Homens e mulheres vivem o processo do luto de formas diferentes



A muito tempo queria contar como eu e meu marido vivemos depois da perda. Ainda nos dias de hoje o lazer é estranho e desde que a perdemos nos afundamos mais e mais no trabalho e nas atividades domésticas, em fins de semana que não havia mais o que fazer, cortávamos arvores, construíamosdestruíamos  alguma coisa sempre ocupava nosso tempo, hoje não é muito diferente mas já conseguimos ir ao cinema, um dos nossos programas favoritos, e saímos jantar fora umas duas vezes. Na relação marido e mulher vimos tudo ser abalado, durante nove meses nos preparamos para viver para a Helena e não ter nenhum tempo ou pouco tempo para a relação a dois, com tudo o que aconteceu tínhamos tempo de sobra mas cabeça para conseguir ter a leveza de um relacionamento antes da perda é que nunca mais tivemos. Como me dedico muito ao blog e página dela no Facebook já estou acostumada a ver fotos dela e falar dela o dia todo, meu marido não, e eu insistentemente o fazia olhar, não por maldade mas para mostrar os avanços, elogios e palavras de conforto que tantas pessoas deixam para nós, ele ficava uma meia hora não mais que isso em frente ao PC e ficava uma ou duas horas chorando. Eu ficava muito chateada e ficava pensando que ele não conseguia segurar a dor como eu, por um objetivo, hoje quase um ano depois eu aprendi as limitações de meu marido, ele sofre de forma diferente, ele não consegue olhar não por não querer, mas por não conseguir, tudo o que aconteceu na mente dele é mais nítido por isso ele não consegue. Hoje aprendi a respeitar seu modo de sofrer, mais de um ano depois, e ainda assim, as vezes me excedo  li uma matéria bem interessante que quero compartilhar com vocês, é da revista eletrônica Mulheres feridas que Voam




Quando percebemos que nosso marido não sofre a perda, da mesma maneira que nós,ficamos muito decepcionadas. Achamos que  o como e  o quando  ele sofre é errado e não entendemos que as diferenças biológicas de personalidade, de educação, experiências de vida e ate as responsabilidades existentes no momento da dor, são fatores que vão determinar a nossa forma de viver o luto.Normalmente o homem e mulher tem ritmos diferentes nos processos e desempenho de tarefas do dia a dia e isso não é diferente   dentro e através dos processos  do luto.

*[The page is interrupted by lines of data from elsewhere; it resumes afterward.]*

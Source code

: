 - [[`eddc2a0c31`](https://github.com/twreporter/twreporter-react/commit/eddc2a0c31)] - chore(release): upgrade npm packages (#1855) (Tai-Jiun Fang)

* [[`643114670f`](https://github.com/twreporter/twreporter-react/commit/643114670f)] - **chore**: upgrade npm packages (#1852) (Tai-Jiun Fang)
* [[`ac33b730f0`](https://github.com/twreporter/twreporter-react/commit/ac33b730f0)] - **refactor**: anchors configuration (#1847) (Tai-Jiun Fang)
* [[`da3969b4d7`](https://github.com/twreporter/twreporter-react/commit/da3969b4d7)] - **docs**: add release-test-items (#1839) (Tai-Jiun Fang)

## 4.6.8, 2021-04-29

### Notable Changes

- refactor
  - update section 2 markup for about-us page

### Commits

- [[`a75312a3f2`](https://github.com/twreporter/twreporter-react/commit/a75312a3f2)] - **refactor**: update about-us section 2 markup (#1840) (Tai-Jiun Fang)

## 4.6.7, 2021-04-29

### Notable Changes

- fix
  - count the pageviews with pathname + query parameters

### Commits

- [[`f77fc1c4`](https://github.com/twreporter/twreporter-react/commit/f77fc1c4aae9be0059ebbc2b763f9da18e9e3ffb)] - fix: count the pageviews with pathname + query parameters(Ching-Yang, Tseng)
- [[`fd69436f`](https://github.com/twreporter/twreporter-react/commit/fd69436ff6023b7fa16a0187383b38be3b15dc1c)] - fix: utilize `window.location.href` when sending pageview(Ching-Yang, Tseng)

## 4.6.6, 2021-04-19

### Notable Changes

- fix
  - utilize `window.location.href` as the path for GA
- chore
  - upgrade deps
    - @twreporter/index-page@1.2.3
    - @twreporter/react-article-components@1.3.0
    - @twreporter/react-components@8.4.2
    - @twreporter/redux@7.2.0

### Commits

Enquanto ele tenta ser “forte”, nós sofrendo intensamente.E sendo “Forte”ele consegue resolver as coisas necessárias  e praticas em vez de focalizar na dor como nós fazemos ,mas, esse ser “Forte”  dele pode significar a luta pra não ser tragado emocionalmente pela dor.Já nós  que quase sempre queremos falar sobre perda, achamos o silêncio  do nosso marido frustrante e irritante e enquanto eles odeiam a não pressão pra ele conversar conosco sobre o assunto.
Pode acontecer também que tenhamos sentimentos mais fortes ou um certo sentimento logo após a perda, enquanto ele pode sentir essas coisas mais tarde ,quem sabe também  naqueles dias  quando estivermos ainda mais deprimidas  e ele pode se mostrar muito empolgado com a partida de futebol na televisão, o que certamente vai nos deixar gritar irritadas: “Como você se atreve a  si diverti quando o nosso filho está morto?”..calma…respire…fundo….pois nenhum  ritmo e forma de luto é melhor que o outro. Não há base científica para dizer  que nosso ritmo de luto é melhor que o dele,são simplesmente diferentes. Ele pode  se mover mais rápido tomar decisões com mais facilidade enfim “funcionar” melhor que nós,mas,cultivar sentimentos de superioridade ou inferioridade sobre o ritmo  do luto um do outro só vai trazer desgastes ainda maiores ao relacionamento.
Assim é importante aprendermos a parar e tolerar as diferenças existentes , na intenção de a paz na nossa família depois dessa tragedia.Infelizmente não há um caminho único não existe uma formula ou um série de passos que vão garantir um resultado satisfatório pois cada casal começa o luto de uma situação diferente,tem problemas,recursos, históricos ,valores e experiencias diferentes.Assim cada “viagem” é unica e o peso da bagagem que acumulamos ao longo das nossas vidas terá um papel fundamental nesse crucial momento,mas,certamente entender,respeitar e aceitar a forma que nosso marido luta com a dor  é um gesto de sabedoria que trará benefícios para toda a família.